◆ **Required action**
Report every line below that holds the word "through".

◆ **Records supplied**

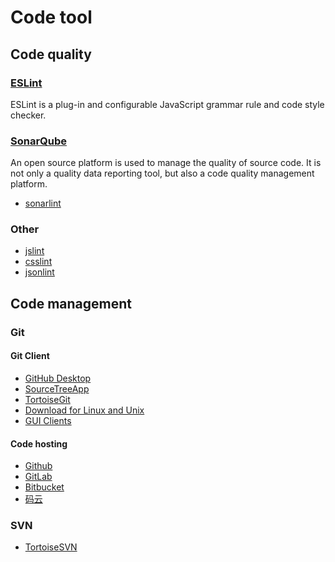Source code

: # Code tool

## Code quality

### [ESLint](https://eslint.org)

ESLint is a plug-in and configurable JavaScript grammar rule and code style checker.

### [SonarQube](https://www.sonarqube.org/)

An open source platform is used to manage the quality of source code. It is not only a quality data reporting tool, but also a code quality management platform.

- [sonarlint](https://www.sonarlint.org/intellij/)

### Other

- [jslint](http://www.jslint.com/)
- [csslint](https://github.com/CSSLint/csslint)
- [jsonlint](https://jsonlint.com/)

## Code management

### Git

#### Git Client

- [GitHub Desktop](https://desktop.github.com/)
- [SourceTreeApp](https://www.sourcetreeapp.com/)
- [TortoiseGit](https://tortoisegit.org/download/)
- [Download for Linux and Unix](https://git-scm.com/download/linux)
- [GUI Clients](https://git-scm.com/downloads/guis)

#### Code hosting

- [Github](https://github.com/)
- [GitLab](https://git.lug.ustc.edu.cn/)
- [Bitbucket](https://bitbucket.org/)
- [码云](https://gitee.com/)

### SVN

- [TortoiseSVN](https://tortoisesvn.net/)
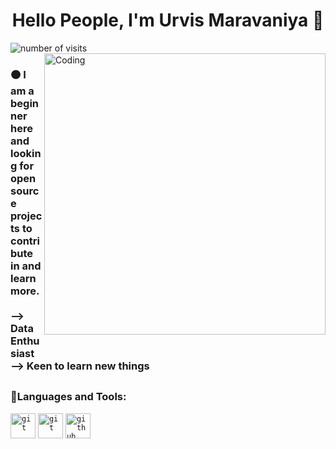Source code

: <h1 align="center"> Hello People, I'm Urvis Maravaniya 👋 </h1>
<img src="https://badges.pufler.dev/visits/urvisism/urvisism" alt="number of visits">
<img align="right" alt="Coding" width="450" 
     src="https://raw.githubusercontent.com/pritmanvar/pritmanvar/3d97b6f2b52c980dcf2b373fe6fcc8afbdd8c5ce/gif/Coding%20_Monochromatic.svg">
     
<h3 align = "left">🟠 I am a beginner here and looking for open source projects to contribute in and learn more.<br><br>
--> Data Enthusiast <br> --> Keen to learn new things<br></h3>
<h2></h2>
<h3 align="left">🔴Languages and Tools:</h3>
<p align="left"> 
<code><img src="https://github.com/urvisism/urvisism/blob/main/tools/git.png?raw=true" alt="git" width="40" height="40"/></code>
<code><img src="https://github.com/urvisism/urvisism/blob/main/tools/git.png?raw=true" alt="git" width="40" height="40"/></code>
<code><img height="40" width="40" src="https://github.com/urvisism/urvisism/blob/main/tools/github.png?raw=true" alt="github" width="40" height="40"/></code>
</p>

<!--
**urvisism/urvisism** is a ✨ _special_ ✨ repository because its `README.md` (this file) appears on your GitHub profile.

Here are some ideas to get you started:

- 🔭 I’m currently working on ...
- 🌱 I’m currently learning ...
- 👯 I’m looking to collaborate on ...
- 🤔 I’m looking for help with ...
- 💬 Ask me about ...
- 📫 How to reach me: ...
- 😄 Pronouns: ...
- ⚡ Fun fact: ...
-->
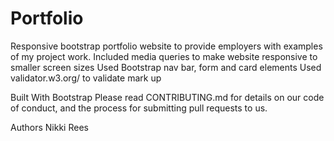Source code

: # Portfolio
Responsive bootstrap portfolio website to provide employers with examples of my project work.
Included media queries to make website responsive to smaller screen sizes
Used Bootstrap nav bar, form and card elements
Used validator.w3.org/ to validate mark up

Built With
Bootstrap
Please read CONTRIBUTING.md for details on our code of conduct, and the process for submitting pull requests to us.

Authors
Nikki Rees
...
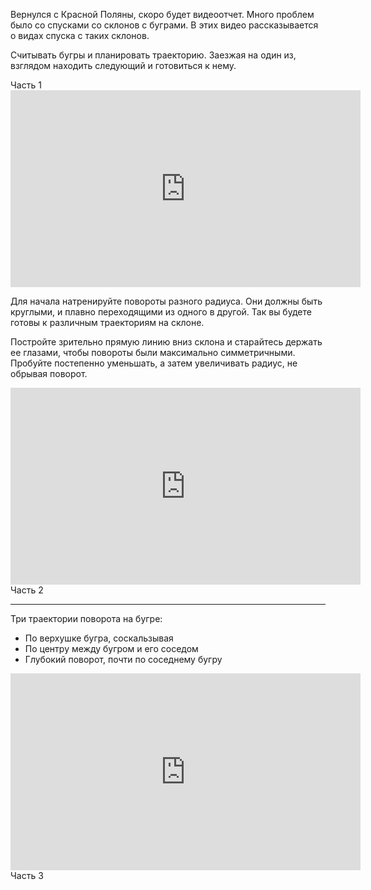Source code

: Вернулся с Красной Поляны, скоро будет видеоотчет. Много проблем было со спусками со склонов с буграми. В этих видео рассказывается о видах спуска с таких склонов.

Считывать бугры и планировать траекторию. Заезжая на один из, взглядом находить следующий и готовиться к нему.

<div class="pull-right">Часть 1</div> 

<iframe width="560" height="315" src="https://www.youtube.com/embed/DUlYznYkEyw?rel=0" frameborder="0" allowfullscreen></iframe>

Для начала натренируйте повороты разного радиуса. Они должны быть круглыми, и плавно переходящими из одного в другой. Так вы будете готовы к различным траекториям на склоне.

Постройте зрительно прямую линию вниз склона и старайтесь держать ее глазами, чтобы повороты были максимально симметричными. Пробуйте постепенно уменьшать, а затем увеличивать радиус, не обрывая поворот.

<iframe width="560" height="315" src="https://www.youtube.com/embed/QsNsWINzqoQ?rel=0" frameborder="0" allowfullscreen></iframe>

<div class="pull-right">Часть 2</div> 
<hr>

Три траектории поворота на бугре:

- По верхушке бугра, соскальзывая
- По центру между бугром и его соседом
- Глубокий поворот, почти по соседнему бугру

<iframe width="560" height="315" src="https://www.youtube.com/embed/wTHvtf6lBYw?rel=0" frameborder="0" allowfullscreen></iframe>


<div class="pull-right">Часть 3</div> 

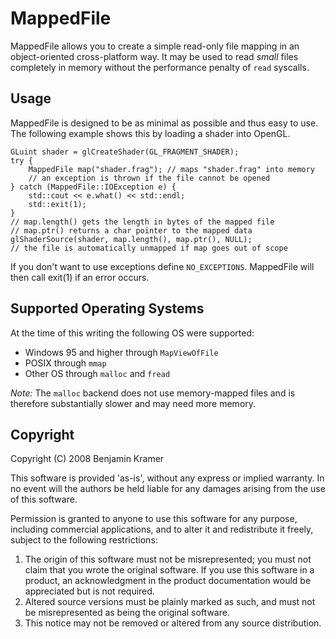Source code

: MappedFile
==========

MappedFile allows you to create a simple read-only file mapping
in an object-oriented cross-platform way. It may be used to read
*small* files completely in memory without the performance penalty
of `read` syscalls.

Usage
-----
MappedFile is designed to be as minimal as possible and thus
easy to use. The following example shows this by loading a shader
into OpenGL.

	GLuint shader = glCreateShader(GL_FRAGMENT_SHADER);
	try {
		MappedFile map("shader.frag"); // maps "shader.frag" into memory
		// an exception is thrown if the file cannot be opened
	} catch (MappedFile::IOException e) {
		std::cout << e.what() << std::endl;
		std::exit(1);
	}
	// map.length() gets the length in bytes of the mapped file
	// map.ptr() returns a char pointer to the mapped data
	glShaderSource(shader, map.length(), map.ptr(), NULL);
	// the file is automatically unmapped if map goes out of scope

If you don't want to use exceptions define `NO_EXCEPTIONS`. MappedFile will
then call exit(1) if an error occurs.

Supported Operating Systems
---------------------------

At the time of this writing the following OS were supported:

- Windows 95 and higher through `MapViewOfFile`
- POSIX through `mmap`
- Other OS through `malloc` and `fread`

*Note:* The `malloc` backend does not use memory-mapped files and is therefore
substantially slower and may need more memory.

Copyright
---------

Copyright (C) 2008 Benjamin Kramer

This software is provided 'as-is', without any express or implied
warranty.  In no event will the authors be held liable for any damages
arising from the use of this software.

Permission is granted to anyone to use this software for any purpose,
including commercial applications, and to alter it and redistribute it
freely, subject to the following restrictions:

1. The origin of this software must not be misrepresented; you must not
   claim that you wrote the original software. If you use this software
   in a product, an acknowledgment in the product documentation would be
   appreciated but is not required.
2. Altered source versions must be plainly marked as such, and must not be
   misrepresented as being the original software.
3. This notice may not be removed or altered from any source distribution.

◆ **Written reply**
- Windows 95 and higher through `MapViewOfFile`
- POSIX through `mmap`
- Other OS through `malloc` and `fread`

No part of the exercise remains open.